[Haskell] The final view on typed sprintf and sscanf
oleg at okmij.org
oleg at okmij.org
Tue Sep 2 03:57:18 EDT 2008
It would be remiss not to mention the dual solution to the problem of
typed sprintf and sscanf sharing the same formatting
specification. The previous message defined the embedded
domain-specific language of formatting specifications in the initial
style, as a data type. The language can also be defined in the final
style. To the end user, the difference is hardly noticeable: all the
tests of the previous message work as they are (modulo a few
adjustments caused by the monomorphism restriction). However, whereas
the initial style required GADT, the final solution is entirely in
Haskell98. One often hears that hardly anything interesting can be
written in Haskell98. I submit that implementing type-indexed terms,
thought to require GADTs or similar dependent-type-like extensions,
ought to count as interesting.
Again, the formulation of the problem and the end-user interface
remain exactly the same as described in the previous message.
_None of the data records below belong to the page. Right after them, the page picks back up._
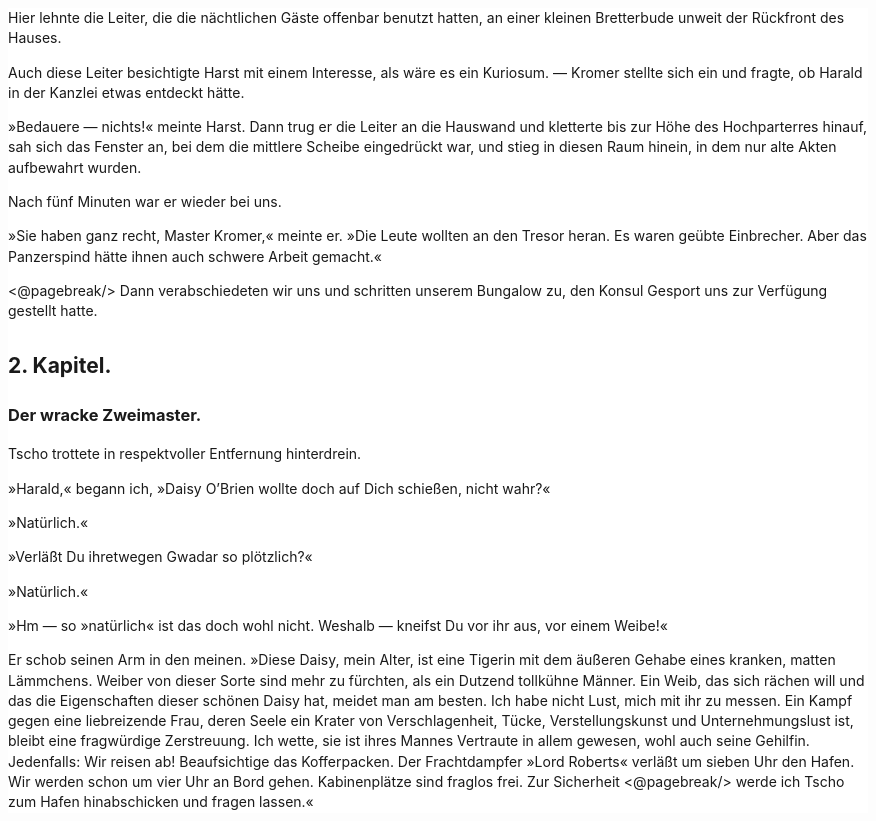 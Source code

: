 Hier lehnte die Leiter, die die nächtlichen Gäste offenbar
benutzt hatten, an einer kleinen Bretterbude unweit
der Rückfront des Hauses.

Auch diese Leiter besichtigte Harst mit einem Interesse,
als wäre es ein Kuriosum. — Kromer stellte sich
ein und fragte, ob Harald in der Kanzlei etwas entdeckt
hätte.

»Bedauere — nichts!« meinte Harst. Dann trug
er die Leiter an die Hauswand und kletterte bis zur Höhe
des Hochparterres hinauf, sah sich das Fenster an, bei
dem die mittlere Scheibe eingedrückt war, und stieg in
diesen Raum hinein, in dem nur alte Akten aufbewahrt
wurden.

Nach fünf Minuten war er wieder bei uns.

»Sie haben ganz recht, Master Kromer,« meinte er.
»Die Leute wollten an den Tresor heran. Es waren geübte
Einbrecher. Aber das Panzerspind hätte ihnen auch
schwere Arbeit gemacht.«

<@pagebreak/>
Dann verabschiedeten wir uns und schritten unserem
Bungalow zu, den Konsul Gesport uns zur Verfügung
gestellt hatte.

<h2>2. Kapitel.</h2>

<h3>Der wracke Zweimaster.</h3>

Tscho trottete in respektvoller Entfernung hinterdrein.

»Harald,« begann ich, »Daisy O’Brien wollte doch
auf Dich schießen, nicht wahr?«

»Natürlich.«

»Verläßt Du ihretwegen Gwadar so plötzlich?«

»Natürlich.«

»Hm — so »natürlich« ist das doch wohl nicht. Weshalb
— kneifst Du vor ihr aus, vor einem Weibe!«

Er schob seinen Arm in den meinen. »Diese Daisy,
mein Alter, ist eine Tigerin mit dem äußeren Gehabe
eines kranken, matten Lämmchens. Weiber von dieser
Sorte sind mehr zu fürchten, als ein Dutzend tollkühne
Männer. Ein Weib, das sich rächen will und das die
Eigenschaften dieser schönen Daisy hat, meidet man am
besten. Ich habe nicht Lust, mich mit ihr zu messen.
Ein Kampf gegen eine liebreizende Frau, deren Seele
ein Krater von Verschlagenheit, Tücke, Verstellungskunst
und Unternehmungslust ist, bleibt eine fragwürdige Zerstreuung.
Ich wette, sie ist ihres Mannes Vertraute in
allem gewesen, wohl auch seine Gehilfin. Jedenfalls:
Wir reisen ab! Beaufsichtige das Kofferpacken. Der
Frachtdampfer »Lord Roberts« verläßt um sieben Uhr
den Hafen. Wir werden schon um vier Uhr an Bord
gehen. Kabinenplätze sind fraglos frei. Zur Sicherheit
<@pagebreak/>
werde ich Tscho zum Hafen hinabschicken und fragen
lassen.«
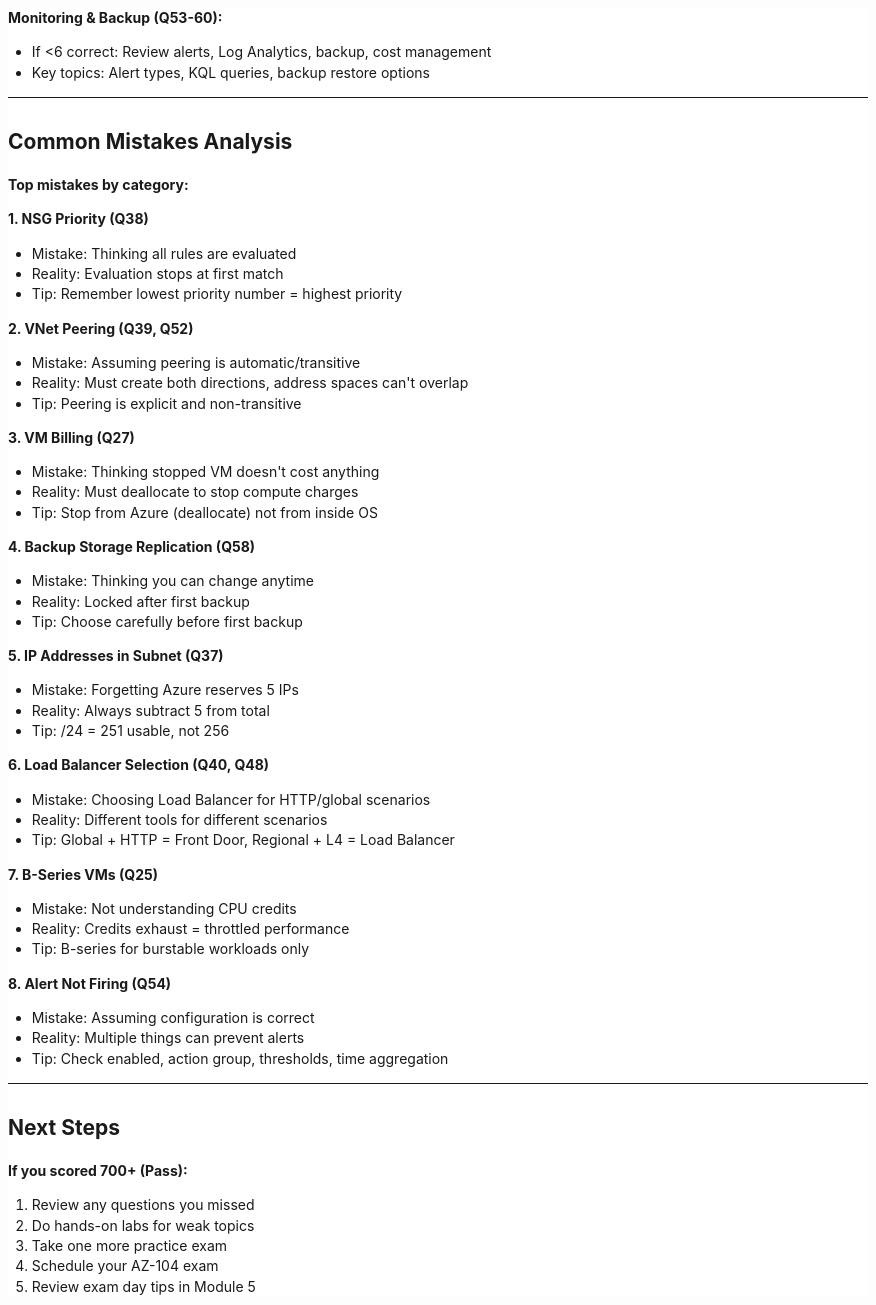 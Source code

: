 **Monitoring & Backup (Q53-60):**
- If <6 correct: Review alerts, Log Analytics, backup, cost management
- Key topics: Alert types, KQL queries, backup restore options

---

## Common Mistakes Analysis

**Top mistakes by category:**

**1. NSG Priority (Q38)**
- Mistake: Thinking all rules are evaluated
- Reality: Evaluation stops at first match
- Tip: Remember lowest priority number = highest priority

**2. VNet Peering (Q39, Q52)**
- Mistake: Assuming peering is automatic/transitive
- Reality: Must create both directions, address spaces can't overlap
- Tip: Peering is explicit and non-transitive

**3. VM Billing (Q27)**
- Mistake: Thinking stopped VM doesn't cost anything
- Reality: Must deallocate to stop compute charges
- Tip: Stop from Azure (deallocate) not from inside OS

**4. Backup Storage Replication (Q58)**
- Mistake: Thinking you can change anytime
- Reality: Locked after first backup
- Tip: Choose carefully before first backup

**5. IP Addresses in Subnet (Q37)**
- Mistake: Forgetting Azure reserves 5 IPs
- Reality: Always subtract 5 from total
- Tip: /24 = 251 usable, not 256

**6. Load Balancer Selection (Q40, Q48)**
- Mistake: Choosing Load Balancer for HTTP/global scenarios
- Reality: Different tools for different scenarios
- Tip: Global + HTTP = Front Door, Regional + L4 = Load Balancer

**7. B-Series VMs (Q25)**
- Mistake: Not understanding CPU credits
- Reality: Credits exhaust = throttled performance
- Tip: B-series for burstable workloads only

**8. Alert Not Firing (Q54)**
- Mistake: Assuming configuration is correct
- Reality: Multiple things can prevent alerts
- Tip: Check enabled, action group, thresholds, time aggregation

---

## Next Steps

**If you scored 700+ (Pass):**
1. Review any questions you missed
2. Do hands-on labs for weak topics
3. Take one more practice exam
4. Schedule your AZ-104 exam
5. Review exam day tips in Module 5
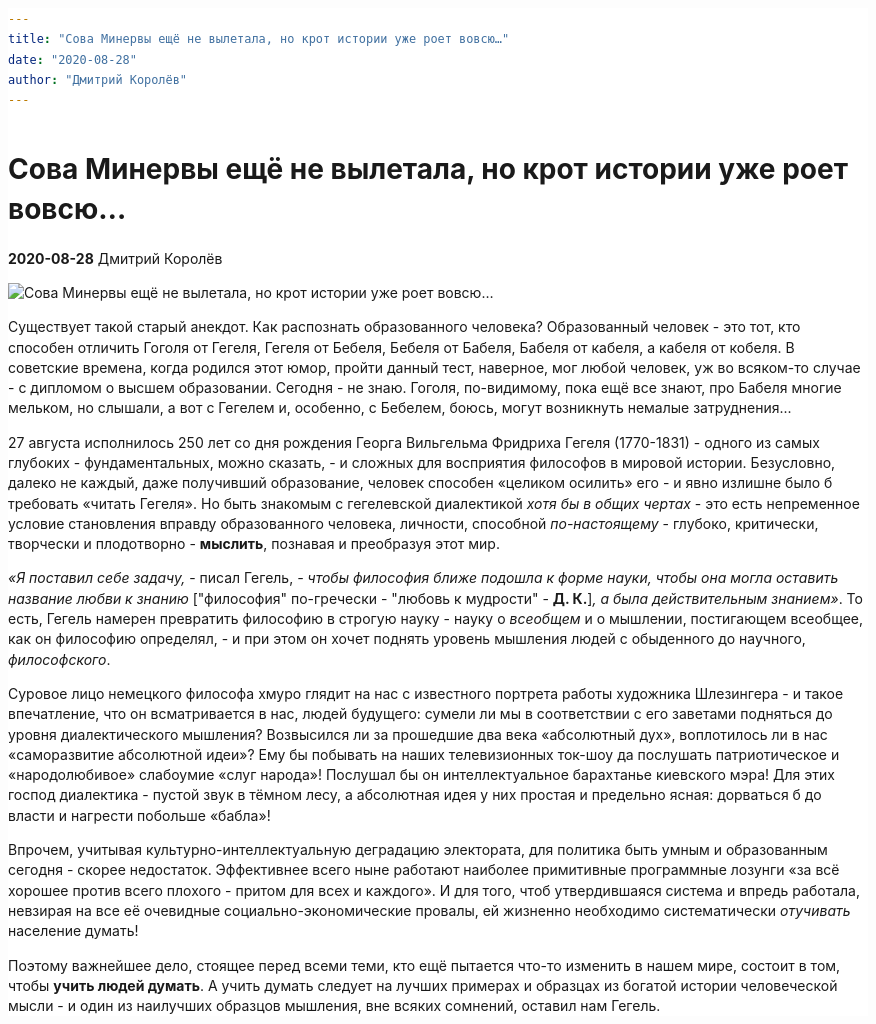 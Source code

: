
 ```yaml
---
title: "Сова Минервы ещё не вылетала, но крот истории уже роет вовсю…"
date: "2020-08-28"
author: "Дмитрий Королёв"
---
```


# Сова Минервы ещё не вылетала, но крот истории уже роет вовсю…

**2020-08-28** Дмитрий Королёв

![Сова Минервы ещё не вылетала, но крот истории уже роет вовсю…](https://i.ibb.co/xFrJfLT/Hegel02.jpg)

Существует такой старый анекдот. Как распознать образованного человека? Образованный человек - это тот, кто способен отличить Гоголя от Гегеля, Гегеля от Бебеля, Бебеля от Бабеля, Бабеля от кабеля, а кабеля от кобеля. В советские времена, когда родился этот юмор, пройти данный тест, наверное, мог любой человек, уж во всяком-то случае - с дипломом о высшем образовании. Сегодня - не знаю. Гоголя, по-видимому, пока ещё все знают, про Бабеля многие мельком, но слышали, а вот с Гегелем и, особенно, с Бебелем, боюсь, могут возникнуть немалые затруднения...

27 августа исполнилось 250 лет со дня рождения Георга Вильгельма Фридриха Гегеля (1770-1831) - одного из самых глубоких - фундаментальных, можно сказать, - и сложных для восприятия философов в мировой истории. Безусловно, далеко не каждый, даже получивший образование, человек способен «целиком осилить» его - и явно излишне было б требовать «читать Гегеля». Но быть знакомым с гегелевской диалектикой *хотя бы в общих чертах* - это есть непременное условие становления вправду образованного человека, личности, способной *по-настоящему* - глубоко, критически, творчески и плодотворно - **мыслить**, познавая и преобразуя этот мир.

*«Я поставил себе задачу,* - писал Гегель, *- чтобы философия ближе подошла к форме науки, чтобы она могла оставить название любви к знанию* ["философия" по-гречески - "любовь к мудрости" - **Д. К.**]*,* *а была действительным знанием»*. То есть, Гегель намерен превратить философию в строгую науку - науку о *всеобщем* и о мышлении, постигающем всеобщее, как он философию определял, - и при этом он хочет поднять уровень мышления людей с обыденного до научного, *философского*.

Суровое лицо немецкого философа хмуро глядит на нас с известного портрета работы художника Шлезингера - и такое впечатление, что он всматривается в нас, людей будущего: сумели ли мы в соответствии с его заветами подняться до уровня диалектического мышления? Возвысился ли за прошедшие два века «абсолютный дух», воплотилось ли в нас «саморазвитие абсолютной идеи»? Ему бы побывать на наших телевизионных ток-шоу да послушать патриотическое и «народолюбивое» слабоумие «слуг народа»! Послушал бы он интеллектуальное барахтанье киевского мэра! Для этих господ диалектика - пустой звук в тёмном лесу, а абсолютная идея у них простая и предельно ясная: дорваться б до власти и нагрести побольше «бабла»!

Впрочем, учитывая культурно-интеллектуальную деградацию электората, для политика быть умным и образованным сегодня - скорее недостаток. Эффективнее всего ныне работают наиболее примитивные программные лозунги «за всё хорошее против всего плохого - притом для всех и каждого». И для того, чтоб утвердившаяся система и впредь работала, невзирая на все её очевидные социально-экономические провалы, ей жизненно необходимо систематически *отучивать* население думать!

Поэтому важнейшее дело, стоящее перед всеми теми, кто ещё пытается что-то изменить в нашем мире, состоит в том, чтобы **учить людей думать**. А учить думать следует на лучших примерах и образцах из богатой истории человеческой мысли - и один из наилучших образцов мышления, вне всяких сомнений, оставил нам Гегель.

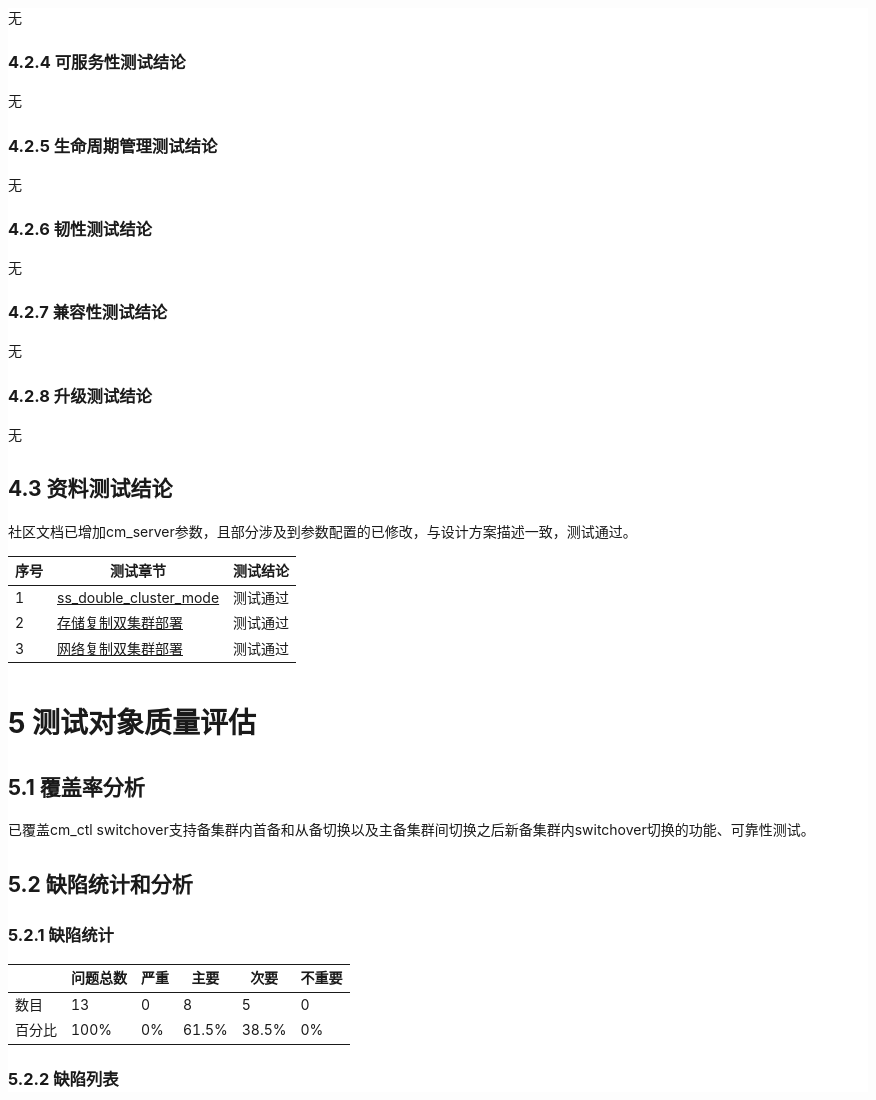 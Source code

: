 无

### 4.2.4 可服务性测试结论

无

### 4.2.5 生命周期管理测试结论

无

### 4.2.6 韧性测试结论

无

###  4.2.7 兼容性测试结论

无

###  4.2.8 升级测试结论

无

## 4.3 资料测试结论

社区文档已增加cm_server参数，且部分涉及到参数配置的已修改，与设计方案描述一致，测试通过。

| 序号 | 测试章节                                                     | 测试结论 |
| ---- | ------------------------------------------------------------ | -------- |
| 1    | [ss_double_cluster_mode](https://docs-opengauss.osinfra.cn/zh/docs/latest/docs/ToolandCommandReference/cm_server%E5%8F%82%E6%95%B0.html) | 测试通过 |
| 2    | [存储复制双集群部署](https://docs-opengauss.osinfra.cn/zh/docs/latest/docs/DatabaseAdministrationGuide/%E8%B5%84%E6%BA%90%E6%B1%A0%E5%8C%96DORADO%E5%8F%8C%E9%9B%86%E7%BE%A4%E9%83%A8%E7%BD%B2.html) | 测试通过 |
| 3    | [网络复制双集群部署](https://docs-opengauss.osinfra.cn/zh/docs/latest/docs/DatabaseAdministrationGuide/%E8%B5%84%E6%BA%90%E6%B1%A0%E5%8C%96%E7%BD%91%E7%BB%9C%E5%8F%8C%E9%9B%86%E7%BE%A4%E9%83%A8%E7%BD%B2.html) | 测试通过 |

# 5 测试对象质量评估

##  5.1 覆盖率分析

已覆盖cm_ctl switchover支持备集群内首备和从备切换以及主备集群间切换之后新备集群内switchover切换的功能、可靠性测试。

##  5.2 缺陷统计和分析

###   5.2.1 缺陷统计

|        | 问题总数 | 严重 | 主要  | 次要  | 不重要 |
| ------ | -------- | ---- | ----- | ----- | ------ |
| 数目   | 13       | 0    | 8     | 5     | 0      |
| 百分比 | 100%     | 0%   | 61.5% | 38.5% | 0%     |

###   5.2.2 缺陷列表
Here are
a few examples:
> tp1 = sprintf $ lit "Hello world"
> -- "Hello world"
> ts1 = sscanf "Hello world" (lit "Hello world") ()
> -- Just ()
> tp2 = sprintf (lit "Hello " ^ lit "world" ^ char) '!'
> -- "Hello world!"
> ts2 = sscanf "Hello world!" (lit "Hello " ^ lit "world" ^ char) id
> -- Just '!'
> fmt3 () = lit "The value of " ^ char ^ lit " is " ^ int
> tp3 = sprintf (fmt3 ()) 'x' 3
> -- "The value of x is 3"
> ts3 = sscanf "The value of x is 3" (fmt3 ()) (\c i -> (c,i))
> -- Just ('x',3)
The only difference is the dummy unit argument to the fmt3
term, to keep it polymorphic and away from the monomorphism
restrictions. Otherwise, the examples look the same and work the same.
The complete code is available at
It is Haskell98 and should work on any Haskell98 system (tested on GHC
6.8.2 and Hugs September 2006).
Whereas the initial version defined the formatting language with the
help of GADT, the final version uses a simple, single-parameter type
> class FormattingSpec repr where
> lit :: String -> repr a a
> int :: repr a (Int -> a)
> char :: repr a (Char -> a)
> (^) :: repr b c -> repr a b -> repr a c
> infixl 5 ^
The printer and the scanner are two interpreters of the language
> newtype FPr a b = FPr ((String -> a) -> b)
> instance FormattingSpec FPr where
> lit str = FPr $ \k -> k str
> char = FPr $ \k -> \x -> k [x]
> (FPr a) ^ (FPr b) = FPr $ \k -> a (\sa -> b (\sb -> k (sa ++ sb)))
> newtype FSc a b = FSc (String -> b -> Maybe (a,String))
> instance FormattingSpec FSc where
> lit str = FSc $ \inp x ->
> maybe Nothing (\inp' -> Just (x,inp')) $ prefix str inp
> char = FSc $ \inp f -> case inp of
> (c:inp) -> Just (f c,inp)
> "" -> Nothing
> (FSc a) ^ (FSc b) = FSc $ \inp f ->
> maybe Nothing (\(vb,inp') -> b inp' vb) $ a inp f
> sprintf :: FPr String b -> b
> sprintf (FPr fmt) = fmt id
> sscanf :: String -> FSc a b -> b -> Maybe a
> sscanf inp (FSc fmt) f = maybe Nothing (Just . fst) $ fmt inp f
The transformation from the initial to the final style follows the
correspondence described in
In fact, PrintScanF.hs was `derived' from PrintScan.hs by Emacs `code
movements'. Once the syntax errors have been fixed, the code
worked on the first try.
One can easily define a yet another interpreter, to convert the
formatting specification to a C-like format string.